The Indian region encompasses the highly polluted Indo-Gangetic Plain (IGP) over the northern side and the arid region (Thar Desert) over the western side, both being major sources of distinct aerosol types. The aerosols from these contrasting source regions are advected across the IGP and the north-eastern region (Pathak and Bhuyan, 2014) to the Bay of Bengal (BoB) (Moorthy et al., 2007; Satheesh et al., 2009a; Srinivas and Sarin, 2013) and are often observed as elevated layers. The west-to-east transport is consistent in the northern parts of India irrespective of the season, though there is a reversal in the synoptic wind direction during the post-monsoon and winter in the southern part. Recent aircraft campaigns revealed the presence of elevated aerosol layers throughout the Indian region in the 1–3 km altitude range (Vaishya et al., 2018; Manoj et al., 2020). Interestingly, the altitudes at which these elevated layers were observed were higher in the north-western part of India compared to the north-east (Manoj et al., 2020).
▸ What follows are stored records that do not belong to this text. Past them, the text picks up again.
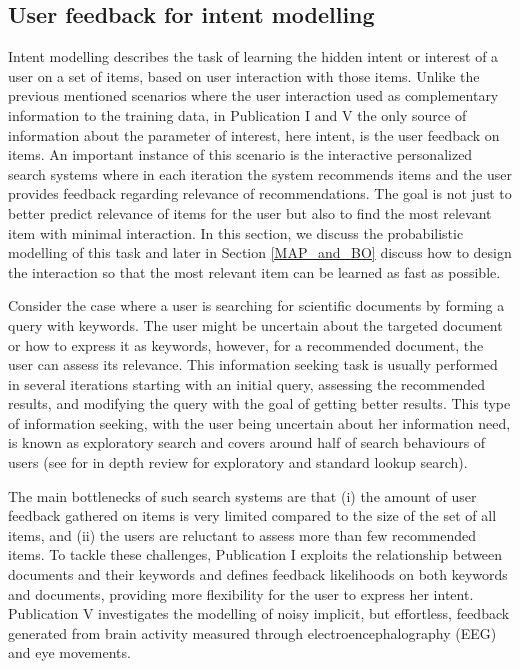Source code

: \documentclass[dissertation,math,vertlayout,pdfa,colorlinks]{aaltoseries}
\begin{document}
\subsection{User feedback for intent modelling}\label{feedback_intent_modelling}

Intent modelling describes the task of learning the hidden intent or interest of a user on a set of items, based on user interaction with those items. Unlike the previous mentioned scenarios where the user interaction used as complementary information to the training data, in Publication I and V the only source of information about the parameter of interest, here intent, is the user feedback on items. An important instance of this scenario is the interactive personalized search systems where in each iteration the system recommends items and the user provides feedback regarding relevance of recommendations. The goal is not just to better predict relevance of items for the user but also to find the most relevant item with minimal interaction. In this section, we discuss the probabilistic modelling of this task and later in Section \ref{MAP_and_BO} discuss how to design the interaction so that the most relevant item can be learned as fast as possible. 

Consider the case where a user is searching for scientific documents by forming a query with keywords. The user might be uncertain about the targeted document or how to express it as keywords, however, for a recommended document, the user can assess its relevance. This information seeking task is usually performed in several iterations starting with an initial query, assessing the recommended results, and modifying the query with the goal of getting better results. This type of information seeking, with the user being uncertain about her information need, is known as exploratory search \cite{Marchionini2006,white2009exploratory} and covers around half of search behaviours of users \cite{Teevan_2004} (see \cite{paba_exploratory_vs_lookup} for in depth review for exploratory and standard lookup search). 

The main bottlenecks of such search systems are that (i) the amount of user feedback gathered on items is very limited compared to the size of the set of all items, and (ii) the users are reluctant to assess more than few recommended items. To tackle these challenges, Publication I exploits the relationship between documents and their keywords and defines feedback likelihoods on both keywords and documents, providing more flexibility for the user to express her intent. Publication V investigates the modelling of noisy implicit, but effortless, feedback generated from brain activity measured through electroencephalography (EEG) and eye movements.  
\end{document}
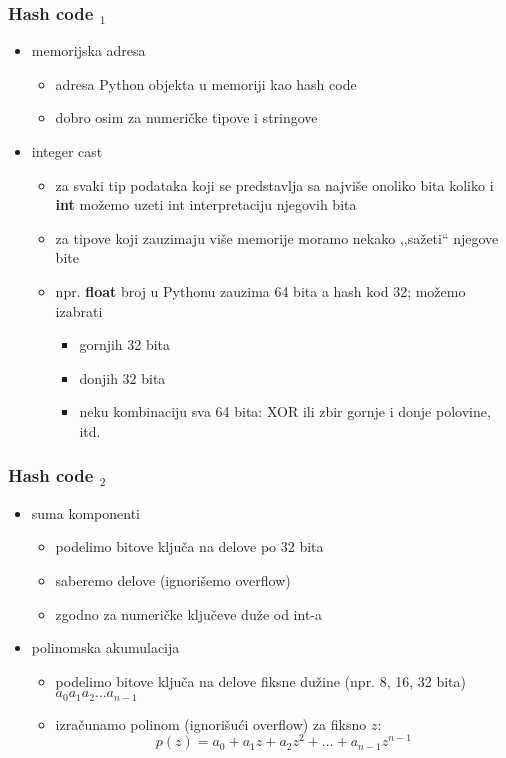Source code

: \documentclass[compress]{beamer}
\begin{document}
\begin{frame}[fragile]
  \frametitle{Hash code $_1$}
  \begin{itemize}
    \item memorijska adresa
    \begin{itemize}
      \item adresa Python objekta u memoriji kao hash code
      \item dobro osim za numeričke tipove i stringove
    \end{itemize}
    \item integer cast 
    \begin{itemize}
      \item za svaki tip podataka koji se predstavlja sa najviše onoliko bita koliko i \textbf{int} možemo uzeti int interpretaciju njegovih bita
      \item za tipove koji zauzimaju više memorije moramo nekako ,,sažeti`` njegove bite
      \item npr. \textbf{float} broj u Pythonu zauzima 64 bita a hash kod 32; možemo izabrati
      \begin{itemize}
        \item gornjih 32 bita
        \item donjih 32 bita
        \item neku kombinaciju sva 64 bita: XOR ili zbir gornje i donje polovine, itd.
      \end{itemize}
    \end{itemize}
  \end{itemize}
\end{frame}

\begin{frame}[fragile]
  \frametitle{Hash code $_2$}
  \begin{itemize}
    \item suma komponenti
    \begin{itemize}
      \item podelimo bitove ključa na delove po 32 bita
      \item saberemo delove (ignorišemo overflow)
      \item zgodno za numeričke ključeve duže od int-a
    \end{itemize}
    \item polinomska akumulacija
    \begin{itemize}
      \item podelimo bitove ključa na delove fiksne dužine (npr. 8, 16, 32 bita) $a_0 a_1 a_2 \ldots a_{n-1}$
      \item izračunamo polinom (ignorišući overflow) za fiksno $z$:
      $$ p(z) = a_0 + a_1 z + a_2 z^2 + \ldots + a_{n-1} z^{n-1}$$
    \end{itemize}
  \end{itemize}
\end{frame}
\end{document}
Aerosol concentration within the atmospheric boundary layer (ABL) and free-atmosphere has been reported to exhibit a decreasing and increasing trend respectively over the Indian region (Manoj et al., 2019; Ratnam et al., 2021). This has partly been attributed to an increased convective lifting of aerosols, lofting them from the surface to the free-atmospheric altitudes. Under such conditions, unless climate models use realistic vertical structures of aerosol distribution, they cannot improve the climate impact assessments over the Indian region (Koffi et al., 2016).
In the light of the above scenario, in this work, we examine the vertical distribution of aerosols, their zonal (east–west) gradients over the Indian mainland and its surrounding ocean, and the resulting changes in the aerosol-induced atmospheric heating using long-term multi-satellite observations constrained by in situ and assimilated observational data sets combined with radiative transfer calculations. The observational data, radiative transfer calculations, and the methodology followed in deriving assimilated data sets are discussed in Sect. 2. The vertical structure and zonal gradients of aerosols and associated particulate depolarisation ratio (PDR) are presented in Sect. 3.1 and 3.2 respectively. The zonal gradients in the single scattering albedo (SSA) and the impacts on aerosol-induced atmospheric heating are presented in Sect. 3.3 and 3.4 respectively.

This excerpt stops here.